I was in similar situation many years ago. I had 6 hens and the neighbor had about 2 dozens. She was adamant that chickens do not need to be fed anything more than handful of wheat, between the lot of them, to come into the night enclosure. Her hens thought otherwise and as soon as they found out the banquets my girls got, they invited themselves for lunch. I tried to reason with her to no avail. But then her hens really made themself at home, and also discovered all the comfy nesting boxes in my shed, which in past was home of considerably large flock. And so soon I started to get 20plus eggs a day. And my neighbor started to complain that her hens are not laying. I told that to lay she needs to feed them. Not sure if she did, but I kept all my friends supplied with lovely fresh eggs for few years.

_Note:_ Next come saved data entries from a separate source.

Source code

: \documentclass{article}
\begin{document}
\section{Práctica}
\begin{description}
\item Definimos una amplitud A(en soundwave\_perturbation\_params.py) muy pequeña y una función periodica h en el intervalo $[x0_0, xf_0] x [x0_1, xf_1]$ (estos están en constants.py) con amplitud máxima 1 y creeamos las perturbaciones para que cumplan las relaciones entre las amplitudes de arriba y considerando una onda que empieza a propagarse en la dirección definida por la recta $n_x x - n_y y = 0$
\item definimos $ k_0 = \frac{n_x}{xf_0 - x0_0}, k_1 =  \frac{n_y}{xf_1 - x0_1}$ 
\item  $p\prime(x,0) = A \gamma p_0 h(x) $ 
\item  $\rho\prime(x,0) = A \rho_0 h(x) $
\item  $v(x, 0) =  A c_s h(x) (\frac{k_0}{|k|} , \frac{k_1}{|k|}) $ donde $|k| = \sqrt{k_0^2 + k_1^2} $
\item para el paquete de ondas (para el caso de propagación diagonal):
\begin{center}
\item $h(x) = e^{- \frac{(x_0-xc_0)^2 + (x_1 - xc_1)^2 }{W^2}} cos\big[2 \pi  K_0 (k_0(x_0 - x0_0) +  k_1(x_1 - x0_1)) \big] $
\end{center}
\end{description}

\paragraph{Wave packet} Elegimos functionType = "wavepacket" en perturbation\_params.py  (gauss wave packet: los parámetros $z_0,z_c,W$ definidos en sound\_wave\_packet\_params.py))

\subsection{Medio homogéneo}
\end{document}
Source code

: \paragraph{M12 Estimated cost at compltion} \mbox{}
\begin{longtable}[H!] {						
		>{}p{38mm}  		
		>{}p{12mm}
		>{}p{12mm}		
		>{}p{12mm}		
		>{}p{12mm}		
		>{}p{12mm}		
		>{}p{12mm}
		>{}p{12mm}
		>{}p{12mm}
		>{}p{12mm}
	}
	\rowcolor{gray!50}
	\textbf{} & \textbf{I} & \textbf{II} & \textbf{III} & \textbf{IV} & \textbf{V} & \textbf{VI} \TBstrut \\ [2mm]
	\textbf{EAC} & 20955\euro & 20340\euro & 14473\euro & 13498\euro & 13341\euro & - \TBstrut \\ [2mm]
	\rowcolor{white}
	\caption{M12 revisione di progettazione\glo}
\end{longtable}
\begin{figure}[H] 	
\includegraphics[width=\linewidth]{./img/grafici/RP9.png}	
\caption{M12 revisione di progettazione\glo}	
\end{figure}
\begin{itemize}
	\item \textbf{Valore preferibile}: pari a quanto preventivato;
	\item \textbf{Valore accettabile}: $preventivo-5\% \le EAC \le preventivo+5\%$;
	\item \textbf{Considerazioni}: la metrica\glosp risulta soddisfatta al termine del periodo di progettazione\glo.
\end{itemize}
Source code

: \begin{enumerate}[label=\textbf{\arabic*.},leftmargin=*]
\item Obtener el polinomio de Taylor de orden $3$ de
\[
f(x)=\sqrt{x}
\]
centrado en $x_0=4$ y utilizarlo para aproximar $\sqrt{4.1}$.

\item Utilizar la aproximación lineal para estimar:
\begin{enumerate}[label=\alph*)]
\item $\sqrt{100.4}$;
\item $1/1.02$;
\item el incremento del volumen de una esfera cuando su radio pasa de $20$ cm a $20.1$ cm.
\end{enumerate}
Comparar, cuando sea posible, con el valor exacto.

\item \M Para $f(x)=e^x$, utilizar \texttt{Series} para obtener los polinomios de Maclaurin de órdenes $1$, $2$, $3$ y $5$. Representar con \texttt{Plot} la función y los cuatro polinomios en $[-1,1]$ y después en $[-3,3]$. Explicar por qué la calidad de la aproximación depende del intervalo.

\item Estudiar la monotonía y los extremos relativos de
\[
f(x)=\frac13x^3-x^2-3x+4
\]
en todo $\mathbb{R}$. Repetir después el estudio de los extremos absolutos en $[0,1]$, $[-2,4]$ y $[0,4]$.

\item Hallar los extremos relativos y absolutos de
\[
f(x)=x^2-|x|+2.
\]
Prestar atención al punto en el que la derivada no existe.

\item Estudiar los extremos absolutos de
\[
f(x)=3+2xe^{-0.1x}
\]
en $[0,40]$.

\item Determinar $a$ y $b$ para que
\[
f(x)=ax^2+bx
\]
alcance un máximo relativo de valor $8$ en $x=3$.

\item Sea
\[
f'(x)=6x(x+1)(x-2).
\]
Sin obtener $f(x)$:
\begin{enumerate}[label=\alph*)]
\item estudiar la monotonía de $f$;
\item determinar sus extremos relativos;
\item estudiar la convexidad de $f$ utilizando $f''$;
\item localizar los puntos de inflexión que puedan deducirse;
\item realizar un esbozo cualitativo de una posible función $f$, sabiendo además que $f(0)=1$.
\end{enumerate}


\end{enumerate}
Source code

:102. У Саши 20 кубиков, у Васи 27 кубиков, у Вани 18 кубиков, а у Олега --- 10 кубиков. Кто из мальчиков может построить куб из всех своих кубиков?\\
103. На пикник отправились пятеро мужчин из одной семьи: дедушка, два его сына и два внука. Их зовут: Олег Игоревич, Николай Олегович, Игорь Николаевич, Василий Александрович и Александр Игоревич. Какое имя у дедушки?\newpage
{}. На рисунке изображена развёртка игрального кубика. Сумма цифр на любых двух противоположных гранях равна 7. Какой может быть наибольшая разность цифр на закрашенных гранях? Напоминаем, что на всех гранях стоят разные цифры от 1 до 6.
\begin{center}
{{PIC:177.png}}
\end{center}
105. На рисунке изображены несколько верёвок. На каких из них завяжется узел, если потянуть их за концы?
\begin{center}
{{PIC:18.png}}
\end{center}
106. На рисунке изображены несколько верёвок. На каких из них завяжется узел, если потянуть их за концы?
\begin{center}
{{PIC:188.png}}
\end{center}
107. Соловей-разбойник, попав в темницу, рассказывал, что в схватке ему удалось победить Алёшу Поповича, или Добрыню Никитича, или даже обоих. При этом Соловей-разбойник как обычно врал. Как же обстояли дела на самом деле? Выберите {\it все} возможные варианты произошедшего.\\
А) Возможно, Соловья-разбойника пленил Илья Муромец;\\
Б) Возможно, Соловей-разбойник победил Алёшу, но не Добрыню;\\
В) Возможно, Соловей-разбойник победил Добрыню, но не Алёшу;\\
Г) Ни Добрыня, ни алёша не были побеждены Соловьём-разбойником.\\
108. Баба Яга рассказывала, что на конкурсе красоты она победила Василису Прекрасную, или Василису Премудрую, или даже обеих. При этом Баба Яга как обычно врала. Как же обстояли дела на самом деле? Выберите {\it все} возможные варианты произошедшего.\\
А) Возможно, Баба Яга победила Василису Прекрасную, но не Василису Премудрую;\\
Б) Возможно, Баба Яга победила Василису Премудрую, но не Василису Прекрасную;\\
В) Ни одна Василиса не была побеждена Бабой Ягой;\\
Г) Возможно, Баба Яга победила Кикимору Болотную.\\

I wish I had a bigger, more open enclosure because I'd love to accommodate their hens for whatever they need... and skim the extra eggs lol. While caring for them this weekend, I noticed their nesting boxes are full of poop (and moreover, their coop floor is 75% large mounds of poop, 25% shavings. I almost want to offer to clean it out for them! No wonder their hens try to lay in our coop when they get a chance.
 
I might have turned a corner and am feeling less empathetic towards them. Yesterday, I noticed them rounding up their chickens and putting them in the coop, suitcases outside the car. They left, and I wondered, "is anyone looking after the chickens? do they want us to feed them or let them out?" Thank goodness I ended up sending a text to ask if they needed us to do anything. They said they "already put them in for the night" (this is at 3 p.m.) and that it'd be nice if we could let them out in the morning (they'd be getting back the next night). Immediately I decided to check on them, because I had a feeling their situation wasn't the best. This is what I found: all the chickens and turkeys were in their pens in the completely airtight coop with no light. The turkeys pen had NO FOOD OR WATER. The chickens had water but no food and they were pecking at their feeder. This is in the afternoon.... and they were not planning to be back until the following night. WTF?!! I about lost it. Not to mention they have a broody hen they probably didn't notice getting her butt kicked in the nesting box and looking terrible (so I've been working with her). I hate the emotional distress this is causing, and moreover what their poor chickens have to deal with. My one consolation is that they are free range, so only have to deal with that setup for short stretches... except for when they randomly decide to pen them up in the dark without food/water. UGHHHHH!!!!

They may disguise their behavior as toughening up the animals--that is what abusers do. You know already what their reaction will be. I am thinking they may be angry at you for giving the chickens food and water, and making "sissies" out of them. I don't see the value of having a good relationship with abusers. But you know the situation better than I do.